Vote4Dream Campaign Statement on Common Sense Bipartisan Proposal

WASHINGTON, DC – We are urging for a VOTE YES on “The Immigration Security and Opportunity Act,” S.A. 1958, also known as the “Rounds-King-Common Sense” bill:

Currently there are only four amendments on the table right now. Out of those we want to share our support for Senator Coons and Senator McCain’s proposal; however, we understand that in order for us to have a legislation become law the Senate needs to at least have 60 votes. After having our campaign engage in over 1000 conversations in the Senate and have spoken to 98 senators directly multiple times, we believe that the bill that has the greatest chance of becoming law is S.A. 1958 introduced by Sen. Round (R, S.D.) and Sen. King (I, ME). We are heartbreaking to learn that this proposal includes many items that we stand against. However, it provides nearly 2 million dreamers a pathway to citizenship.

We as dreamers and undocumented youth understand that millions of young people’s lives are at stake. We want to be able to live in peace, knowing that we have protected part of our undocumented family so we can continue to fight until we protect them all. This will not only give relief to us, but for our families. There is no question that we will keep fighting for families and our community. We know that our undocumented brothers and sisters have a resilient and beautiful spirit and we will never stop fighting for our humanity to be seen and respected. We will never stop fighting for our families and our community. We understand that this amendment has many troublesome provisions and we hope we can live to fight another day.      

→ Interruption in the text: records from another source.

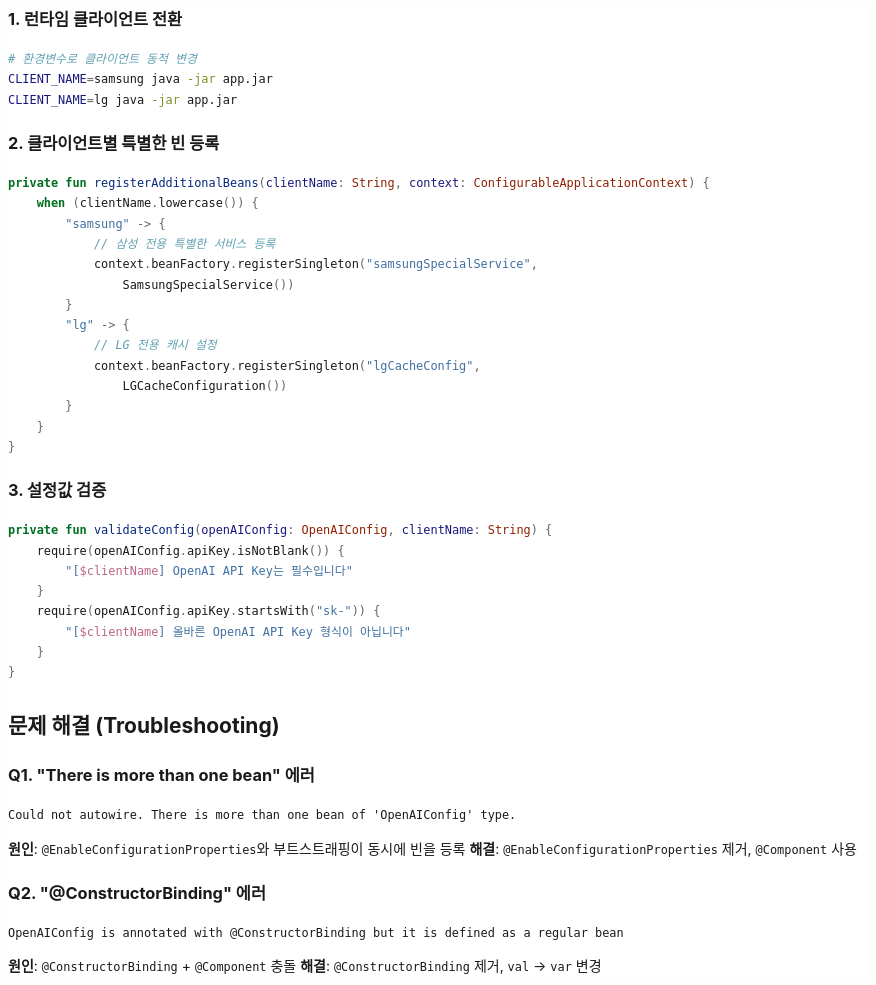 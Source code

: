 ### 1. 런타임 클라이언트 전환
```bash
# 환경변수로 클라이언트 동적 변경
CLIENT_NAME=samsung java -jar app.jar
CLIENT_NAME=lg java -jar app.jar
```

### 2. 클라이언트별 특별한 빈 등록
```kotlin
private fun registerAdditionalBeans(clientName: String, context: ConfigurableApplicationContext) {
    when (clientName.lowercase()) {
        "samsung" -> {
            // 삼성 전용 특별한 서비스 등록
            context.beanFactory.registerSingleton("samsungSpecialService",
                SamsungSpecialService())
        }
        "lg" -> {
            // LG 전용 캐시 설정
            context.beanFactory.registerSingleton("lgCacheConfig",
                LGCacheConfiguration())
        }
    }
}
```

### 3. 설정값 검증
```kotlin
private fun validateConfig(openAIConfig: OpenAIConfig, clientName: String) {
    require(openAIConfig.apiKey.isNotBlank()) {
        "[$clientName] OpenAI API Key는 필수입니다"
    }
    require(openAIConfig.apiKey.startsWith("sk-")) {
        "[$clientName] 올바른 OpenAI API Key 형식이 아닙니다"
    }
}
```

## 문제 해결 (Troubleshooting)

### Q1. "There is more than one bean" 에러
```
Could not autowire. There is more than one bean of 'OpenAIConfig' type.
```
**원인**: `@EnableConfigurationProperties`와 부트스트래핑이 동시에 빈을 등록
**해결**: `@EnableConfigurationProperties` 제거, `@Component` 사용

### Q2. "@ConstructorBinding" 에러
```
OpenAIConfig is annotated with @ConstructorBinding but it is defined as a regular bean
```
**원인**: `@ConstructorBinding` + `@Component` 충돌
**해결**: `@ConstructorBinding` 제거, `val` → `var` 변경
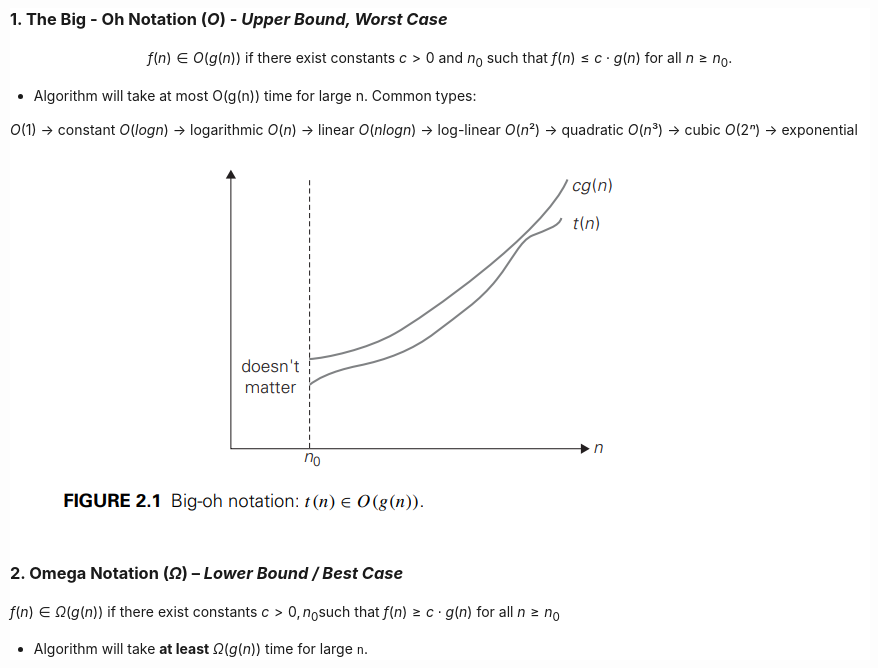 ### 1. The Big - Oh Notation $(O)$ - _Upper Bound, Worst Case_
$$
f(n) \in O(g(n)) \text{ if there exist constants } c > 0 \text{ and } n_0 \text{ such that } f(n) \le c \cdot g(n) \text{ for all } n \ge n_0.
$$
* Algorithm will take at most O(g(n)) time for large n.
Common types:

$O(1)$ → constant
$O(log n)$ → logarithmic
$O(n)$ → linear
$O(n log n)$ → log-linear
$O(n²)$ → quadratic
$O(n³)$ → cubic
$O(2ⁿ)$ → exponential

![15f5ad4f9aaa9a622e08e69100c2e60d.png](./15f5ad4f9aaa9a622e08e69100c2e60d.png)

### 2. Omega Notation $(Ω)$ – _Lower Bound / Best Case_

$f(n)∈Ω(g(n)) \text{ if there exist constants } c>0,n_0​ \text{ such that } f(n)≥c⋅g(n) \text{ for all } n≥n_0​$

* Algorithm will take **at least** $Ω(g(n))$ time for large `n`.
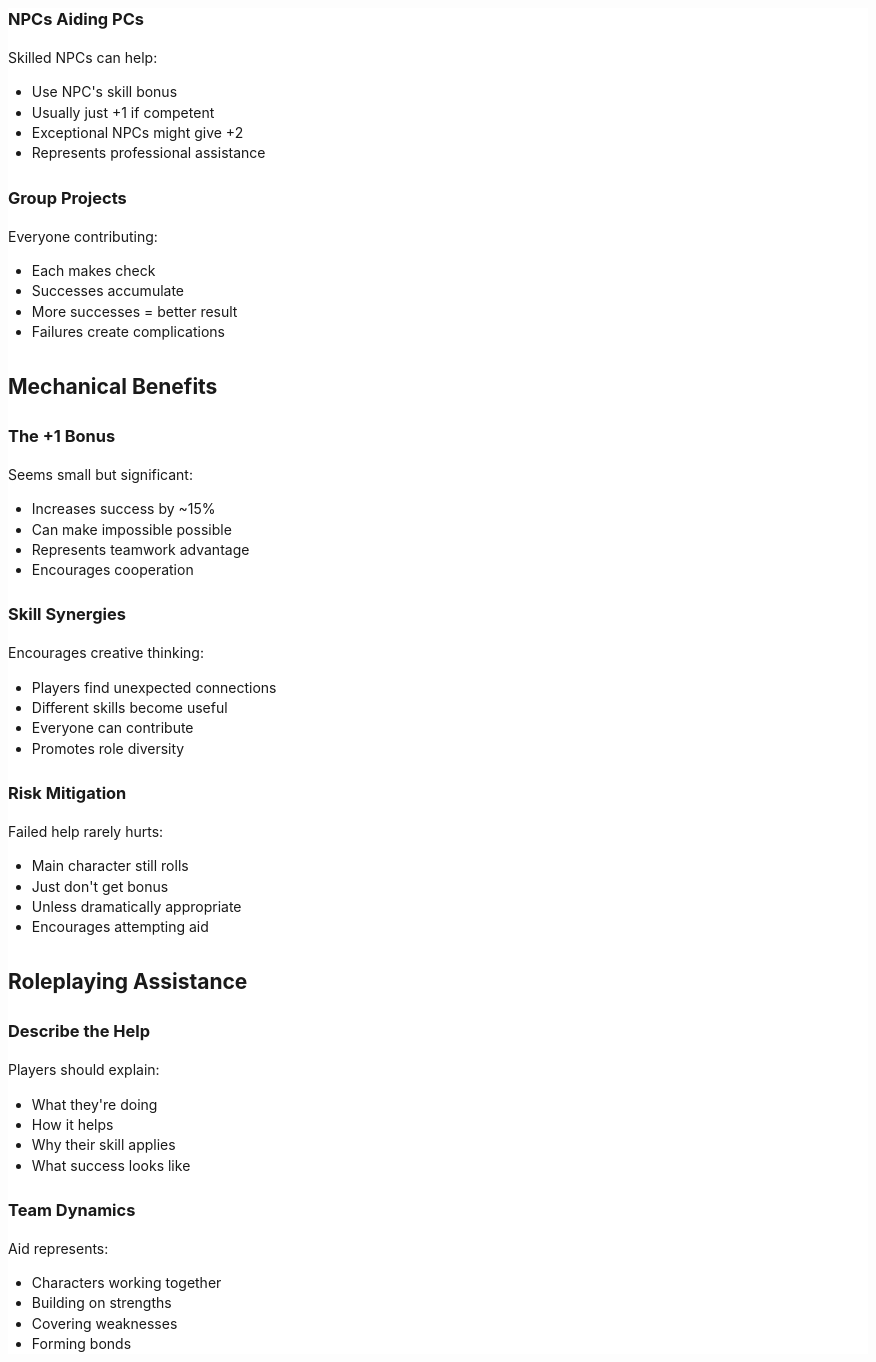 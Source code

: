 ### NPCs Aiding PCs
Skilled NPCs can help:
- Use NPC's skill bonus
- Usually just +1 if competent
- Exceptional NPCs might give +2
- Represents professional assistance

### Group Projects
Everyone contributing:
- Each makes check
- Successes accumulate
- More successes = better result
- Failures create complications

## Mechanical Benefits

### The +1 Bonus
Seems small but significant:
- Increases success by ~15%
- Can make impossible possible
- Represents teamwork advantage
- Encourages cooperation

### Skill Synergies
Encourages creative thinking:
- Players find unexpected connections
- Different skills become useful
- Everyone can contribute
- Promotes role diversity

### Risk Mitigation
Failed help rarely hurts:
- Main character still rolls
- Just don't get bonus
- Unless dramatically appropriate
- Encourages attempting aid

## Roleplaying Assistance

### Describe the Help
Players should explain:
- What they're doing
- How it helps
- Why their skill applies
- What success looks like

### Team Dynamics
Aid represents:
- Characters working together
- Building on strengths
- Covering weaknesses
- Forming bonds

About Vote4Dream: Vote4Dream is a campaign of Aliento led by 15 states, predominantly conservative states like Arizona, Texas, Kansas, Georgia, etc. This campaign if formed of DACA students, DACA parents, undocumented youth, undocumented parents, people of faith and educators. We have spoken directly to 98 Senators (we are still missing Senator Schumer and Majority Leader McConnell) multiple times. We have met with all 100 Senate offices and spoken to more than 80 Senate staffers. We visited some republican offices daily, other offices we visited once or twice a week, and others we check-in bi-weekly. In the past month, in the Senate alone, we had over 350 direct conversations with the Senators. At this point all combined, we have had over 1000 conversations with the senators. We have also spoken to about 250 members of Congress and have met with all the offices in of the members who signed on to the Taylor’s letter, the Hurd/Aguilar bill, spoken to members of the Republican Study Committee, the Freedom Caucus, the Congressional Black Caucus, the Congressional Hispanic Caucus, the Congressional Asian Pacific American Caucus, and so on.